Whenever a line in the data contains "this", show that line.

Segment Start: Exercise material

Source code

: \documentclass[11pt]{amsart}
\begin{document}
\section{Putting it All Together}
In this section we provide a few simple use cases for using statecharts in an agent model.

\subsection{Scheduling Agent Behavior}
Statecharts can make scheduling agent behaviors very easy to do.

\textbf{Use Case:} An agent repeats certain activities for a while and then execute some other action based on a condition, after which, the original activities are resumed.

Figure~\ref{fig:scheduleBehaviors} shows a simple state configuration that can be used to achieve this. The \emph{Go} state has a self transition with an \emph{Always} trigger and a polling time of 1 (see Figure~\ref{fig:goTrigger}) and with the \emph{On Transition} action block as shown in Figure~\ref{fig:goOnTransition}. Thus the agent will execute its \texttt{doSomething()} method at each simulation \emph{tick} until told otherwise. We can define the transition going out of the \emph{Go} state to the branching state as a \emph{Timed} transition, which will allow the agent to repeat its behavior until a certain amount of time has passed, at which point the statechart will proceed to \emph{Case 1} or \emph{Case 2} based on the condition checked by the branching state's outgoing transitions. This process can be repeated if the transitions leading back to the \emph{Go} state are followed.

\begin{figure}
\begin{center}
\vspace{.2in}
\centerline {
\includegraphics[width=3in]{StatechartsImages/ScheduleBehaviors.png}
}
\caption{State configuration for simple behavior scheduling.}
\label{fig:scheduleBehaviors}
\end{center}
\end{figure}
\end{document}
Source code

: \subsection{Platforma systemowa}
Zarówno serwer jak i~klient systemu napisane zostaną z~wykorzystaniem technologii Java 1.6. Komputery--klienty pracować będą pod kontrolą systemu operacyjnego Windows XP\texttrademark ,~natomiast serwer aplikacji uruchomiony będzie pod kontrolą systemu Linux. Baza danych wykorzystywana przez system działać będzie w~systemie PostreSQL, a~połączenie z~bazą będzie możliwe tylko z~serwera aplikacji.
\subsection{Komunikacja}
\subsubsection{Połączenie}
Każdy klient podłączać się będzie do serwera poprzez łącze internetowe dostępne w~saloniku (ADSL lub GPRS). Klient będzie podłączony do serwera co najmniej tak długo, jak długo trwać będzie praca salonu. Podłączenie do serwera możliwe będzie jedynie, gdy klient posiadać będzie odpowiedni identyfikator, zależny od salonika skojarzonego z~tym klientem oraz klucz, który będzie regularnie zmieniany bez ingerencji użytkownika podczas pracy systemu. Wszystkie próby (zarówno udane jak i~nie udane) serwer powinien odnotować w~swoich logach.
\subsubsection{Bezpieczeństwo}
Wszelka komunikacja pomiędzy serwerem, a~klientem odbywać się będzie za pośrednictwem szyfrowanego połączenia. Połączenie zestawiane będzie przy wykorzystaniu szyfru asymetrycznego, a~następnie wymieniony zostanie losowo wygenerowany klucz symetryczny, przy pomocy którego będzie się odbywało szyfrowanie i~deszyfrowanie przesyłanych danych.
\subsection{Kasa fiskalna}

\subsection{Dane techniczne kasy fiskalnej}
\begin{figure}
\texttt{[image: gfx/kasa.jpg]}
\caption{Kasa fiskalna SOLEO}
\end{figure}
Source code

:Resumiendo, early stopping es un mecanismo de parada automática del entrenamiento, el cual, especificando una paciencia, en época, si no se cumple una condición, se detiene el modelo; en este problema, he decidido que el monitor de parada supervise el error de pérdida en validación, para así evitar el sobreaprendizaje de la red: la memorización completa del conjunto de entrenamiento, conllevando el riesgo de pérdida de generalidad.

Segment End: Exercise material

**Task response:**
In this section we provide a few simple use cases for using statecharts in an agent model.
Figure~\ref{fig:scheduleBehaviors} shows a simple state configuration that can be used to achieve this. The \emph{Go} state has a self transition with an \emph{Always} trigger and a polling time of 1 (see Figure~\ref{fig:goTrigger}) and with the \emph{On Transition} action block as shown in Figure~\ref{fig:goOnTransition}. Thus the agent will execute its \texttt{doSomething()} method at each simulation \emph{tick} until told otherwise. We can define the transition going out of the \emph{Go} state to the branching state as a \emph{Timed} transition, which will allow the agent to repeat its behavior until a certain amount of time has passed, at which point the statechart will proceed to \emph{Case 1} or \emph{Case 2} based on the condition checked by the branching state's outgoing transitions. This process can be repeated if the transitions leading back to the \emph{Go} state are followed.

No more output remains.